Re: [LSF/MM/BPF TOPIC] Mapping text with large folios

Dave Chinner <david@xxxxxxxxxxxxx> · Thu, 20 Mar 2025 07:38:05 +1100

On Wed, Mar 19, 2025 at 11:16:16AM -0700, Yang Shi wrote:
> On Wed, Mar 19, 2025 at 8:39 AM Ryan Roberts <ryan.roberts@xxxxxxx> wrote:
> >
> > Hi All,
> >
> > I know this is very last minute, but I was hoping that it might be possible to
> > squeeze in a session to discuss the following?

I'm not going to be at LSFMM, so I'd prefer this sort of thing get
discussed on the dev lists...

> > Summary/Background:
> >
> > On arm64, physically contiguous and naturally aligned regions can take advantage
> > of contpte mappings (e.g. 64 KB) to reduce iTLB pressure. However, for file
> > regions containing text, current readahead behaviour often yields small,
> > misaligned folios, preventing this optimization. This proposal introduces a
> > special-case path for executable mappings, performing synchronous reads of an
> > architecture-chosen size into large folios (64 KB on arm64). Early performance
> > tests on real-world workloads (e.g. nginx, redis, kernel compilation) show ~2-9%
> > gains.
> 
> AFAIK, MySQL is quite sensitive to iTLB pressure. It should be worth
> adding to the tests.
> 
> >
> > I’ve previously posted attempts to enable this performance improvement ([1],
> > [2]), but there were objections and conversation fizzled out. Now that I have
> > more compelling performance data, I’m hoping there is now stronger
> > justification, and we can find a path forwards.
> >
> > What I’d Like to Cover:
> >
> >  - Describe how text memory should ideally be mapped and why it benefits
> >    performance.

I think the main people involved already understand this...

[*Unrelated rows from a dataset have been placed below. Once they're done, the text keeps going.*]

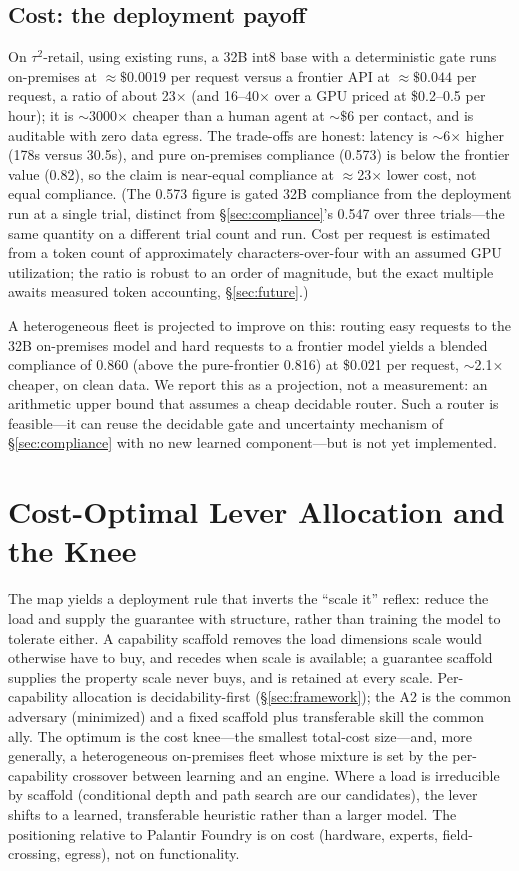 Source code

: \documentclass[10pt]{article}
\begin{document}
\subsection{Cost: the deployment payoff}\label{sec:cost}
On $\tau^2$-retail, using existing runs, a 32B int8 base with a deterministic gate runs on-premises at $\approx\$0.0019$ per request versus a frontier API at $\approx\$0.044$ per request, a ratio of about 23$\times$ (and 16--40$\times$ over a GPU priced at \$0.2--0.5 per hour); it is $\sim$3000$\times$ cheaper than a human agent at $\sim\$6$ per contact, and is auditable with zero data egress. The trade-offs are honest: latency is $\sim$6$\times$ higher (178s versus 30.5s), and pure on-premises compliance (0.573) is below the frontier value (0.82), so the claim is near-equal compliance at $\approx$23$\times$ lower cost, not equal compliance. (The 0.573 figure is gated 32B compliance from the deployment run at a single trial, distinct from \S\ref{sec:compliance}'s 0.547 over three trials---the same quantity on a different trial count and run. Cost per request is estimated from a token count of approximately characters-over-four with an assumed GPU utilization; the ratio is robust to an order of magnitude, but the exact multiple awaits measured token accounting, \S\ref{sec:future}.)

A heterogeneous fleet is projected to improve on this: routing easy requests to the 32B on-premises model and hard requests to a frontier model yields a blended compliance of 0.860 (above the pure-frontier 0.816) at \$0.021 per request, $\sim$2.1$\times$ cheaper, on clean data. We report this as a projection, not a measurement: an arithmetic upper bound that assumes a cheap decidable router. Such a router is feasible---it can reuse the decidable gate and uncertainty mechanism of \S\ref{sec:compliance} with no new learned component---but is not yet implemented.

\section{Cost-Optimal Lever Allocation and the Knee}\label{sec:knee}
The map yields a deployment rule that inverts the ``scale it'' reflex: reduce the load and supply the guarantee with structure, rather than training the model to tolerate either. A capability scaffold removes the load dimensions scale would otherwise have to buy, and recedes when scale is available; a guarantee scaffold supplies the property scale never buys, and is retained at every scale. Per-capability allocation is decidability-first (\S\ref{sec:framework}); the A2 is the common adversary (minimized) and a fixed scaffold plus transferable skill the common ally. The optimum is the cost knee---the smallest total-cost size---and, more generally, a heterogeneous on-premises fleet whose mixture is set by the per-capability crossover between learning and an engine. Where a load is irreducible by scaffold (conditional depth and path search are our candidates), the lever shifts to a learned, transferable heuristic rather than a larger model. The positioning relative to Palantir Foundry is on cost (hardware, experts, field-crossing, egress), not on functionality.
\end{document}

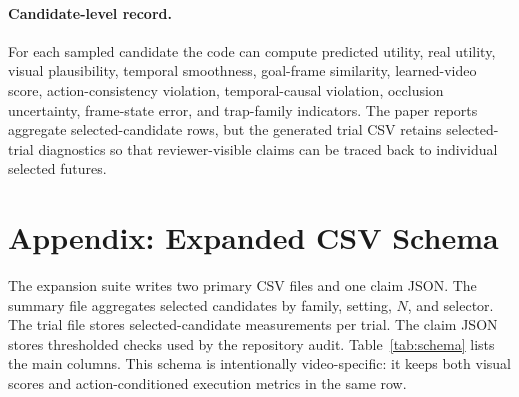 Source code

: \documentclass{article}
\begin{document}
\paragraph{Candidate-level record.}
For each sampled candidate the code can compute predicted utility, real utility, visual plausibility, temporal smoothness, goal-frame similarity, learned-video score, action-consistency violation, temporal-causal violation, occlusion uncertainty, frame-state error, and trap-family indicators. The paper reports aggregate selected-candidate rows, but the generated trial CSV retains selected-trial diagnostics so that reviewer-visible claims can be traced back to individual selected futures.

\section{Appendix: Expanded CSV Schema}
\label{app:schema}

The expansion suite writes two primary CSV files and one claim JSON. The summary file aggregates selected candidates by family, setting, \(N\), and selector. The trial file stores selected-candidate measurements per trial. The claim JSON stores thresholded checks used by the repository audit. Table~\ref{tab:schema} lists the main columns. This schema is intentionally video-specific: it keeps both visual scores and action-conditioned execution metrics in the same row.
\end{document}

> >  - Brief review of performance data.

You don't need to convince me - there's 3 decades of evidence
proving that larger, fewer page table mappings for executables
results in better performance.

> >  - Discuss options for the best way to encourage text into large folios:
> >      - Let the architecture request a preferred size
> >      - Extend VMA attributes to include preferred THP size hint
> >      - Provide a sysfs knob
> >      - Plug into the “mapping min folio order” infrastructure
> >      - Other approaches?

Implement generic large folio/sequential PTE mapping optimisations
for each platform, then control it by letting the filesystem decide
what the desired mapping order and alignment should be for any given
inode mapping tree.

> Did you try LBS? You can have 64K block size with LBS, it should
> create large folios for page cache so text should get large folios
> automatically (IIRC arm64 linker script has 64K alignment by default).

We really don't want people using 64kB block size filesystems for
root filesystems - there are plenty of downsides to using huge block
sizes for filesytems that generally hold many tiny files.

However, I agree with the general principle that the fs should be
directing the inode mapping tree folio order behaviour.  i.e. the
filesystem already sets both the floor and the desired behaviour for
folio instantiation for any given inode mapping tree.

It also needs to be able to instantiate large folios -before- the
executable is mapped into VMAs via mmap() because files can be read
into cache before they are run (e.g. boot time readahead hacks).
i.e. a mmap() time directive is too late to apply to the inode
mapping tree to guarantee optimal layout for PTE optimisation. It
also may not be possible to apply mmap() time directives due to
other filesystem constraints, so mmap() time directives may well end
up being unpredictable and unreliable....

There's also an obvious filesystem level trigger for enabling this
behaviour in a generic manner.  e.g. The filesystem can look at the
X perm bits on the inode at instantiation time and if they are set,
set a "desired order" value+flag on the mapping at inode cache
instantiation in addition to "min order".

If a desired order is configured, the page cache read code can then
pass a FGP_TRY_ORDER flag with the fgp_order set to the desired
value to folio allocation. If that can't be allocated then it can
fall back to single page folios instead of failing.

At this point, we will always optimistically try to allocate larger
folios for executables on all architectures. Architectures that
can optimise sequential PTE mappings can then simply add generic
support for large folio optimisation, and more efficient executable
mappings simply fall out of the generic support for efficient
mapping of large folios and filesystems preferring large folios for
executable inode mappings....

-Dave.
-- 
Dave Chinner
david@xxxxxxxxxxxxx